In my Ambari 2.3 cluster all the services are running fine but Ambari UI is still showing alerts, I restarted all the services many times but no use those alerts are still visible in UI. Can any one help me on this?

Sometimes even though a service is running, there could be alerts which are triggering for it. Some examples include a service which is technically up but has a 500 error on its web management page. Or perhaps a metric alert is firing because of a value which is outside of the range of acceptable values.

Can you please provide more context into which alerts are present?

In some older versions of Ambari, alerts would remain for hosts/service which were removed. So if you're using an older version it could be that as well.

Hi Jonathan,

Thanks for your reply, here below is the detailed analysis

am getting this following alerts

Connection failed to http://hostname:8042 (<urlopen error timed out>)

JournalNode Web UI

NodeManager Web UI

Oozie Server Web UI

History Server Web UI

Percent JournalNodes Available

App Timeline Web UI

WebHCat Server Status

Falcon Server Web UI

Metrics Collector - Auto-Restart Status

All the web UI are working fine but don't why Ambari is still showing alerts, even i did telnet with port numbers it showing as connected. This one is test cluster and has no firewall restrictions.

Let's take the first alert: Connection failed to http://hostname:8042 (<urlopen error timed out>)

Remember that this is being run from the specific host to itself. So, in order to verify that things work, you'd need to first login to that host, and then run wget from that host to the FQDN in the error above. Also, check your environment for any possible proxy settings, like "export http_proxy"

Hi Jonathan, could you please provide me steps what exactly i have to do. Using wget what should i do?

You should wget the address specified in the error; the http://hostname:8042 address.

The alerts run on their respective hosts. If the alert is for a NodeManager, then for every NodeManager in your system, each one will attempt to connect to it's own FQDN.

I got the below response after doing wget Jonathan.

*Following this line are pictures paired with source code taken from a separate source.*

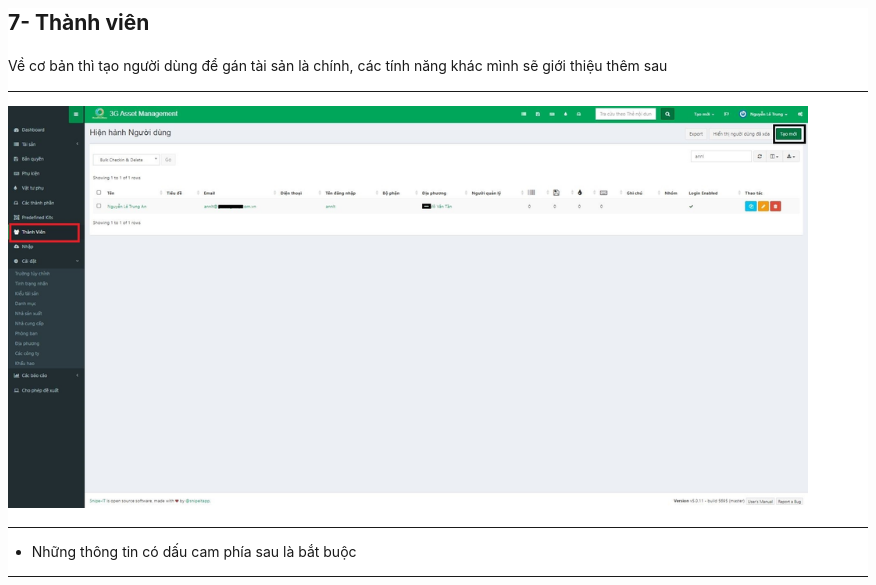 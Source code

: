 ## **7- Thành viên**

Về cơ bản thì tạo người dùng để gán tài sản là chính, các tính năng khác mình sẽ giới thiệu thêm sau

<hr>
<div class="imgcap">
<div >
    <img src="/assets/Huong-dan-su-dung-SnipeIT-p1/Hinh13.jpg" width = "800">
</div>
<div class="thecap"></div>
</div>
<hr>

- Những thông tin có dấu cam phía sau là bắt buộc

<hr>
<div class="imgcap">
<div >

Connecting to||:8042... connected. HTTP request sent, awaiting response... 302 Found Location: [following] --2017-10-05 19:26:12-- Reusing existing connection to HTTP request sent, awaiting response... 200 OK Length: 6184 (6.0K) [text/html] Saving to: “index.html” 100%[=============================================================>] 6,184 --.-K/s in 0s 2017-10-05 19:26:12 (512 MB/s) - “index.html” saved [6184/6184]